By the end of 2015 there were about 5 billion “things” connected to the Internet, and an estimated 25 billion by the end of 2020. This is more than three such items for every person on the planet. This has implications for everything from health monitoring, to packing labels, to ingestible pills that can be connected to the Internet—as well as home and auto insurance.
Homeowners can now control temperatures from a smartphone or tablet, helping them save on their energy bills. You can control lighting, appliances, communication systems, entertainment and home security devices, helping to reduce risk. Cars are increasingly automated, with data transfers that network the car to systems outside the car itself and the driver.
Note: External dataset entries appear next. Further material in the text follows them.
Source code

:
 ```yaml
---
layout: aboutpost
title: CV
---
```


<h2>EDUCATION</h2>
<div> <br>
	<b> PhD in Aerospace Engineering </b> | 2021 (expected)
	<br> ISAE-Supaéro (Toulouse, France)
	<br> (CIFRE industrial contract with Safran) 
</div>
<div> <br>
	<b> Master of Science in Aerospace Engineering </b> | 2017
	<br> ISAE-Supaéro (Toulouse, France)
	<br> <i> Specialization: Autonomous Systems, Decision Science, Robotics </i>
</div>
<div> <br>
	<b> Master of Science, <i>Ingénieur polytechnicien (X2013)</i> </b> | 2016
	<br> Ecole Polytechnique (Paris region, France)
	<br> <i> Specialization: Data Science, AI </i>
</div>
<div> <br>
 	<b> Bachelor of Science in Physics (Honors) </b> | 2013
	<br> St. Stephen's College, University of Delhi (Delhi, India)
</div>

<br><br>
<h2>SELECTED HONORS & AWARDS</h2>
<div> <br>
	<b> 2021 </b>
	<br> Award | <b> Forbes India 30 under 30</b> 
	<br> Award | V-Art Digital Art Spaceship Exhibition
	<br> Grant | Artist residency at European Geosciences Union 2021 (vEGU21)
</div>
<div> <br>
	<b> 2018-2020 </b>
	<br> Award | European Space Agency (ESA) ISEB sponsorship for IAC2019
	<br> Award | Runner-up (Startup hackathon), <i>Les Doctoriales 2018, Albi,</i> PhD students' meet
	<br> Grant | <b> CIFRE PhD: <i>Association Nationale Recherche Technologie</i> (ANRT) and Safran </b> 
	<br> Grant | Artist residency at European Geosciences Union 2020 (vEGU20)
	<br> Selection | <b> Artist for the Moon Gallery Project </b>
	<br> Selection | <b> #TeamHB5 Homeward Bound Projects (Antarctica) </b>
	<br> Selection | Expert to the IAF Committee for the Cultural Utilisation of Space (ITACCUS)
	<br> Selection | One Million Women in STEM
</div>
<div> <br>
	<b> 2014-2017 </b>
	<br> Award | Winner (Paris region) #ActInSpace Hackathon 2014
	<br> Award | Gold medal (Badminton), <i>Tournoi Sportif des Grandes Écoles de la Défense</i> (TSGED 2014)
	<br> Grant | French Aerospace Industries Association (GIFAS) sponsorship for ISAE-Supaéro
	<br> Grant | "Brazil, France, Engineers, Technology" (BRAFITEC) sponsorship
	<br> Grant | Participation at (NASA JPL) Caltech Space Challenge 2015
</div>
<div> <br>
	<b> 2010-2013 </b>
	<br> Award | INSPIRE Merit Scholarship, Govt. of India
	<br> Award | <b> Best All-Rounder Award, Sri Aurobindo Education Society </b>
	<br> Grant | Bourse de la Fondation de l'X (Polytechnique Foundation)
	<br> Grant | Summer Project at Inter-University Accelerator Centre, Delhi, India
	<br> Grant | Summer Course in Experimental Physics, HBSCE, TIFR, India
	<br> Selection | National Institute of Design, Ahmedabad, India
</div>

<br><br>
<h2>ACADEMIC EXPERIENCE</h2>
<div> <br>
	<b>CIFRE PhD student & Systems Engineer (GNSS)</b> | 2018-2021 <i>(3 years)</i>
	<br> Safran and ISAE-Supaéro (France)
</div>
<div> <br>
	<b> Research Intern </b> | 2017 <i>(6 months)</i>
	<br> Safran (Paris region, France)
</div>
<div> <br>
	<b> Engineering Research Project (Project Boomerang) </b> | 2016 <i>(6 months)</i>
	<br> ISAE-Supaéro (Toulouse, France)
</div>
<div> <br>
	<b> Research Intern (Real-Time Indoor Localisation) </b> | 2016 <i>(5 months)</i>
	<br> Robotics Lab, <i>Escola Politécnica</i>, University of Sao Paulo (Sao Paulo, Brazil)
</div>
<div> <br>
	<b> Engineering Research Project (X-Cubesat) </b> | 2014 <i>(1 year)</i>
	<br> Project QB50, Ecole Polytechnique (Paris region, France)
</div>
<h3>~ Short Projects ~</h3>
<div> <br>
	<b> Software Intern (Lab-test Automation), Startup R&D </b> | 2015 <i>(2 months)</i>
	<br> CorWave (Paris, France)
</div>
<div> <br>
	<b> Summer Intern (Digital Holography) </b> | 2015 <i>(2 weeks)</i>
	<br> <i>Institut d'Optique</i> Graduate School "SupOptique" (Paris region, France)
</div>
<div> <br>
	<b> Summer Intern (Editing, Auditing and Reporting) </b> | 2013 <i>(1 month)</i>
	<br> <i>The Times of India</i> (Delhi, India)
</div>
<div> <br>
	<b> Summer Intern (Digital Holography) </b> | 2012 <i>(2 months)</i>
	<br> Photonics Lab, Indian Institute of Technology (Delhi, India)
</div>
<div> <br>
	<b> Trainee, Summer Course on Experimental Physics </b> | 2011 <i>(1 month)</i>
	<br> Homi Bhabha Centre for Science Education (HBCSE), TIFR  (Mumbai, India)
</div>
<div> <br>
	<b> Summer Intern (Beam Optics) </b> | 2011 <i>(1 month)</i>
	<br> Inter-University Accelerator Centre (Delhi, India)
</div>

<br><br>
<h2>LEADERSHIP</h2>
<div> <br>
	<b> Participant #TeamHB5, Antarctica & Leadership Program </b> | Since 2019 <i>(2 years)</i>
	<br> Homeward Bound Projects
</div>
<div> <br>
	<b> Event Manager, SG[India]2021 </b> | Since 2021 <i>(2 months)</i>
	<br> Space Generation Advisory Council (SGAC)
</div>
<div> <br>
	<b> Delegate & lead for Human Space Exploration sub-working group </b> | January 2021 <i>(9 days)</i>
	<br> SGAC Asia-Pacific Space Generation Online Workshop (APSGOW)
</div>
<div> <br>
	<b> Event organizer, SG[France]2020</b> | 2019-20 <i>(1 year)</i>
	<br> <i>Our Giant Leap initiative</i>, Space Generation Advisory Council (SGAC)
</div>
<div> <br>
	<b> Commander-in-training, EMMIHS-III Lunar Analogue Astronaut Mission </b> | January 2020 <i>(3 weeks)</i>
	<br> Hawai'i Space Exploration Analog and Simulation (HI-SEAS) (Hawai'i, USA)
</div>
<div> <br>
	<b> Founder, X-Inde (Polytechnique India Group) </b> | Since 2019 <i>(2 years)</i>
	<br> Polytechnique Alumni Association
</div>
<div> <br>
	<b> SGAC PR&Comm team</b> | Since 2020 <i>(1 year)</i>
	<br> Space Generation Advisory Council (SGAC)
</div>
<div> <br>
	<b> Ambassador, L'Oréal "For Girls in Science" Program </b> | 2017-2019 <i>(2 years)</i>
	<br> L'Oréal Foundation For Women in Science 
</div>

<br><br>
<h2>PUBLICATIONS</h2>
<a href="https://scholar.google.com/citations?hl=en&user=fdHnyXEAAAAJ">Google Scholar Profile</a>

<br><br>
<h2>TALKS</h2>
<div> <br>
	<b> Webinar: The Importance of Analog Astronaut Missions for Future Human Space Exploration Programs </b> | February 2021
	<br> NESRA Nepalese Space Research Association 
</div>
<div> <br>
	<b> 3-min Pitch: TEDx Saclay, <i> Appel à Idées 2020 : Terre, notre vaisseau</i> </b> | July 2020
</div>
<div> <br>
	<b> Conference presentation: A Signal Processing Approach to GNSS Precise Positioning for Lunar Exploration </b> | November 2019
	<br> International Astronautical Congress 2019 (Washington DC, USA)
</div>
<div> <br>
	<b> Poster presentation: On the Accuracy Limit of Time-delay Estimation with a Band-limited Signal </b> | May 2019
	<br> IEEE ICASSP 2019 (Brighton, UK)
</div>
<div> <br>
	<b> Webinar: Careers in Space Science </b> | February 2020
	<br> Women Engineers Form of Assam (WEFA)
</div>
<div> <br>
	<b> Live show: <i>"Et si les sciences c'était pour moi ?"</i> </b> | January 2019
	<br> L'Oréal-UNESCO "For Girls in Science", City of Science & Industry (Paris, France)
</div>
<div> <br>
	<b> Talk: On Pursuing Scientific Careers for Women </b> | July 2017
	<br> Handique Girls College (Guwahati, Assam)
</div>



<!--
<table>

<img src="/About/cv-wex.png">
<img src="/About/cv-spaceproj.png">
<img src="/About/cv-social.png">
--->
In fact, the hands-free car is quickly becoming reality.
Apple Watch, Amazon Echo, and Nest all interact with network sensors that measure and transmit their internal or external condition. In auto insurance we see this in the use of sensors to track driving factors. Insurers then use this data to fine-tune a policyholder’s pricing so it accurately reflects their risks.
In the future, with the prevalence of smart cars and houses, you can expect your insurance coverage to reflect the new world. Your local independent agent can keep you up to date on these changes. Insurance underwriting will be more exact and precisely tailored to a policy holder. Insurance has always focused on understanding and pricing risk and paying losses. Insurers now will have data on hazards and risks that can be used to prevent and reduce losses. With this data, they can develop products and services that fit your needs in a very tailored way. Now, that is smart!